A 47-year-old Amhara woman from rural northwest Ethiopia presented with a complaint of difficulty to fully evacuate her bladder of 1 year duration. Ultrasonography showed thickened bladder wall with echo debris. There were also thickened bowel and fluid-filled loops of intestine adjacent to urinary bladder. On cystoscopy examination, there was live ascaris swimming inside the bladder. Enterovesical fistula was entertained and explorative laparotomy performed. Findings confirmed presence of iliovesical fistula. The fistula was divided and the continuity of the intestine restored. The inflammatory mass was subjected to histopathology study and turned out to be benign inflammatory reaction. She was also given antihelminthics. Postoperatively, her course was uneventful, and she was discharged cured.

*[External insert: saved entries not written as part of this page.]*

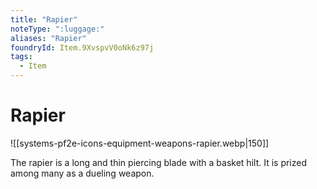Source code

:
 ```yaml
---
title: "Rapier"
noteType: ":luggage:"
aliases: "Rapier"
foundryId: Item.9XvspvV0oNk6z97j
tags:
  - Item
---
```


# Rapier
![[systems-pf2e-icons-equipment-weapons-rapier.webp|150]]

The rapier is a long and thin piercing blade with a basket hilt. It is prized among many as a dueling weapon.
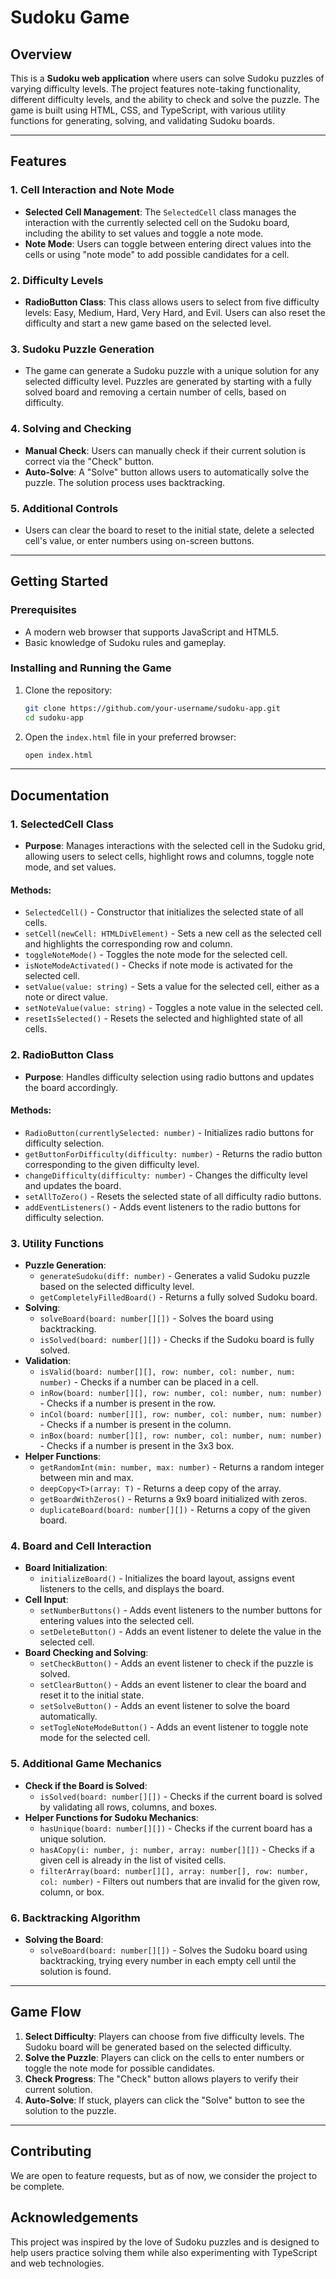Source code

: # Sudoku Game

## Overview

This is a **Sudoku web application** where users can solve Sudoku puzzles of varying difficulty levels. The project features note-taking functionality, different difficulty levels, and the ability to check and solve the puzzle. The game is built using HTML, CSS, and TypeScript, with various utility functions for generating, solving, and validating Sudoku boards.

---

## Features

### 1. **Cell Interaction and Note Mode**
   - **Selected Cell Management**: The `SelectedCell` class manages the interaction with the currently selected cell on the Sudoku board, including the ability to set values and toggle a note mode.
   - **Note Mode**: Users can toggle between entering direct values into the cells or using "note mode" to add possible candidates for a cell.

### 2. **Difficulty Levels**
   - **RadioButton Class**: This class allows users to select from five difficulty levels: Easy, Medium, Hard, Very Hard, and Evil. Users can also reset the difficulty and start a new game based on the selected level.
   
### 3. **Sudoku Puzzle Generation**
   - The game can generate a Sudoku puzzle with a unique solution for any selected difficulty level. Puzzles are generated by starting with a fully solved board and removing a certain number of cells, based on difficulty.

### 4. **Solving and Checking**
   - **Manual Check**: Users can manually check if their current solution is correct via the "Check" button.
   - **Auto-Solve**: A "Solve" button allows users to automatically solve the puzzle. The solution process uses backtracking.

### 5. **Additional Controls**
   - Users can clear the board to reset to the initial state, delete a selected cell's value, or enter numbers using on-screen buttons.

---

## Getting Started

### Prerequisites

- A modern web browser that supports JavaScript and HTML5.
- Basic knowledge of Sudoku rules and gameplay.

### Installing and Running the Game

1. Clone the repository:
   ```bash
   git clone https://github.com/your-username/sudoku-app.git
   cd sudoku-app
   ```

2. Open the `index.html` file in your preferred browser:
   ```bash
   open index.html
   ```

---

## Documentation

### 1. **SelectedCell Class**
   - **Purpose**: Manages interactions with the selected cell in the Sudoku grid, allowing users to select cells, highlight rows and columns, toggle note mode, and set values.
   
   #### Methods:
   - `SelectedCell()` - Constructor that initializes the selected state of all cells.
   - `setCell(newCell: HTMLDivElement)` - Sets a new cell as the selected cell and highlights the corresponding row and column.
   - `toggleNoteMode()` - Toggles the note mode for the selected cell.
   - `isNoteModeActivated()` - Checks if note mode is activated for the selected cell.
   - `setValue(value: string)` - Sets a value for the selected cell, either as a note or direct value.
   - `setNoteValue(value: string)` - Toggles a note value in the selected cell.
   - `resetIsSelected()` - Resets the selected and highlighted state of all cells.

### 2. **RadioButton Class**
   - **Purpose**: Handles difficulty selection using radio buttons and updates the board accordingly.
   
   #### Methods:
   - `RadioButton(currentlySelected: number)` - Initializes radio buttons for difficulty selection.
   - `getButtonForDifficulty(difficulty: number)` - Returns the radio button corresponding to the given difficulty level.
   - `changeDifficulty(difficulty: number)` - Changes the difficulty level and updates the board.
   - `setAllToZero()` - Resets the selected state of all difficulty radio buttons.
   - `addEventListeners()` - Adds event listeners to the radio buttons for difficulty selection.

### 3. **Utility Functions**
   - **Puzzle Generation**:
     - `generateSudoku(diff: number)` - Generates a valid Sudoku puzzle based on the selected difficulty level.
     - `getCompletelyFilledBoard()` - Returns a fully solved Sudoku board.
   - **Solving**:
     - `solveBoard(board: number[][])` - Solves the board using backtracking.
     - `isSolved(board: number[][])` - Checks if the Sudoku board is fully solved.
   - **Validation**:
     - `isValid(board: number[][], row: number, col: number, num: number)` - Checks if a number can be placed in a cell.
     - `inRow(board: number[][], row: number, col: number, num: number)` - Checks if a number is present in the row.
     - `inCol(board: number[][], row: number, col: number, num: number)` - Checks if a number is present in the column.
     - `inBox(board: number[][], row: number, col: number, num: number)` - Checks if a number is present in the 3x3 box.
   - **Helper Functions**:
     - `getRandomInt(min: number, max: number)` - Returns a random integer between min and max.
     - `deepCopy<T>(array: T)` - Returns a deep copy of the array.
     - `getBoardWithZeros()` - Returns a 9x9 board initialized with zeros.
     - `duplicateBoard(board: number[][])` - Returns a copy of the given board.

### 4. **Board and Cell Interaction**
   - **Board Initialization**:
     - `initializeBoard()` - Initializes the board layout, assigns event listeners to the cells, and displays the board.
   - **Cell Input**:
     - `setNumberButtons()` - Adds event listeners to the number buttons for entering values into the selected cell.
     - `setDeleteButton()` - Adds an event listener to delete the value in the selected cell.
   - **Board Checking and Solving**:
     - `setCheckButton()` - Adds an event listener to check if the puzzle is solved.
     - `setClearButton()` - Adds an event listener to clear the board and reset it to the initial state.
     - `setSolveButton()` - Adds an event listener to solve the board automatically.
     - `setTogleNoteModeButton()` - Adds an event listener to toggle note mode for the selected cell.
   
### 5. **Additional Game Mechanics**
   - **Check if the Board is Solved**:
     - `isSolved(board: number[][])` - Checks if the current board is solved by validating all rows, columns, and boxes.
   - **Helper Functions for Sudoku Mechanics**:
     - `hasUnique(board: number[][])` - Checks if the current board has a unique solution.
     - `hasACopy(i: number, j: number, array: number[][])` - Checks if a given cell is already in the list of visited cells.
     - `filterArray(board: number[][], array: number[], row: number, col: number)` - Filters out numbers that are invalid for the given row, column, or box.
   
### 6. **Backtracking Algorithm**
   - **Solving the Board**:
     - `solveBoard(board: number[][])` - Solves the Sudoku board using backtracking, trying every number in each empty cell until the solution is found.

---

## Game Flow

1. **Select Difficulty**: Players can choose from five difficulty levels. The Sudoku board will be generated based on the selected difficulty.
2. **Solve the Puzzle**: Players can click on the cells to enter numbers or toggle the note mode for possible candidates.
3. **Check Progress**: The "Check" button allows players to verify their current solution.
4. **Auto-Solve**: If stuck, players can click the "Solve" button to see the solution to the puzzle.

---

## Contributing

We are open to feature requests, but as of now, we consider the project to be complete.

## Acknowledgements

This project was inspired by the love of Sudoku puzzles and is designed to help users practice solving them while also experimenting with TypeScript and web technologies.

Though it is extremely rare to have urinary symptoms from ascariasis, it is important to have a high index of suspicion for all possibilities.
Soil-transmitted helminth (STH) infections like ascariasis are a public health problem in developing countries where adequate method of disposal of human excreta is not available and affect more than one billion people [1, 2].
People infected with ascaris are often asymptomatic. When it becomes symptomatic, ascariasis presents with myriad of clinical pictures depending on intensity of the infection, the nutritional and immunologic status of the host, and the possible complications that may arise. The sites of involvement are mainly lung during larval migration and intestine after full growth of the helminth. Invasion of the biliary ducts and the liver parenchyma may occur. The adult worm has been reported also in pleural cavity, pancreas, peritoneal cavity, lacrimal duct, middle ear, and femoral artery [3, 4].
Urinary complications of ascaris are extremely rare [5, 6]. There are very few case reports that are assumed to result from either fistulus communication between the genitourinary system and alimentary canal or due to transurethral access of the worm to the genitourinary system . None of the reports proves the proposed theories; however, in our case, enterovesical fistula formation was clearly demonstrated during laparotomy, which consolidates the theory of fistula formation between the bowel and the urinary system as the reason for finding ascaris in urinary system.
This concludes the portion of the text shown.